CJ reduced the orofacial nociceptive behavior induced by cinnamaldehyde (TRPA1 agonist). To assess whether CJ was modulating the TRPA1 channel, the antagonist of the TRPA1 channel (HC-030031) was administered before CJ and the blocking of the orofacial antinociceptive effect promoted by CJ was verified. This result suggests the participation of the TRPA1 channel in the orofacial antinociceptive effect of CJ.

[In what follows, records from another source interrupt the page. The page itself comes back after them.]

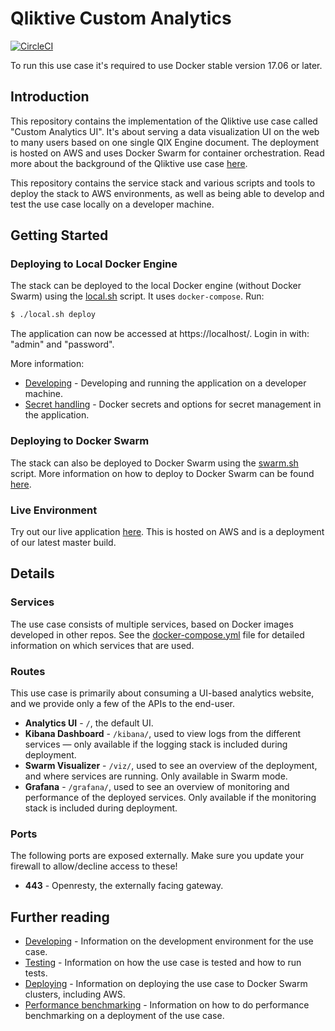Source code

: # Qliktive Custom Analytics

[![CircleCI](https://circleci.com/gh/qlik-ea/qliktive-custom-analytics.svg?style=svg&circle-token=087152b4808d5373a8dcbbe82c2ff352e463a3a2)](https://circleci.com/gh/qlik-ea/qliktive-custom-analytics)

To run this use case it's required to use Docker stable version 17.06 or later.

## Introduction

This repository contains the implementation of the Qliktive use case called "Custom Analytics UI".
It's about serving a data visualization UI on the web to many users based on one single QIX Engine document.
The deployment is hosted on AWS and uses Docker Swarm for container orchestration. Read more about the background of the
Qliktive use case [here](https://github.com/qlik-ea/info/).

This repository contains the service stack and various scripts and tools to deploy the stack to AWS environments,
as well as being able to develop and test the use case locally on a developer machine.

## Getting Started

### Deploying to Local Docker Engine

The stack can be deployed to the local Docker engine (without Docker Swarm) using the
[local.sh](./local.sh) script. It uses `docker-compose`. Run:

```sh
$ ./local.sh deploy
```

The application can now be accessed at https://localhost/. Login in with: "admin" and "password".

More information:

- [Developing](./docs/developing.md) - Developing and running the application on a developer machine.
- [Secret handling](./docs/secrets.md) - Docker secrets and options for secret management in the application.

### Deploying to Docker Swarm

The stack can also be deployed to Docker Swarm using the [swarm.sh](./swarm.sh) script. More information on how to
deploy to Docker Swarm can be found [here](./docs/deploying-swarm.md).

### Live Environment

Try out our live application [here](https://ca.qliktive.com/). This is hosted on AWS and is a deployment of our latest
master build.

## Details

### Services

The use case consists of multiple services, based on Docker images developed in other repos.
See the [docker-compose.yml](docker-compose.yml) file for detailed information on which services that are used.

### Routes

This use case is primarily about consuming a UI-based analytics website, and we provide only a few of the APIs to the
end-user.

* **Analytics UI** - `/`, the default UI.
* **Kibana Dashboard** - `/kibana/`, used to view logs from the different services — only available if the logging
    stack is included during deployment.
* **Swarm Visualizer** - `/viz/`, used to see an overview of the deployment, and where services are running.
    Only available in Swarm mode.
* **Grafana** - `/grafana/`, used to see an overview of monitoring and performance of the deployed services.
    Only available if the monitoring stack is included during deployment.

### Ports

The following ports are exposed externally. Make sure you update your firewall to allow/decline access to these!

* **443** - Openresty, the externally facing gateway.

## Further reading

* [Developing](./docs/developing.md) - Information on the development environment for the use case.
* [Testing](./docs/testing.md) - Information on how the use case is tested and how to run tests.
* [Deploying](./docs/deploying-swarm.md) - Information on deploying the use case to Docker Swarm clusters,
    including AWS.
* [Performance benchmarking](./docs/performance.md) - Information on how to do performance benchmarking on a deployment
    of the use case.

In this study, all tested concentrations of CJ reduced the orofacial nociceptive effect induced by capsaicin and this effect was prevented by pretreatment with the TRPV1 channel antagonist, capsazepine, indicating that CJ could also act by modulating the TRPV1 channel. As the most significant effect of the lowest concentration studied was verified in the capsaicin test, it was decided to evaluate the participation of the TRPV1 channel in the orofacial antinociceptive effect of CJ, since TRPV1 and TRPA1 are co-expressed in neurons of the dorsal root ganglion in zebrafish [30]. These findings are reinforced by the inhibition of TRPV1 gene expression by CJ. Some studies claim that these channels can interact to influence each otherʼs properties. In this sense, the recently reported heteromerization between TRP channels is suggestive of the interaction mechanism [30]. It was also found that CJ inhibited the orofacial nociception induced by menthol, glutamate, and acid saline, indicating a possible action on TRPM8, NMDA and ASIC receptors.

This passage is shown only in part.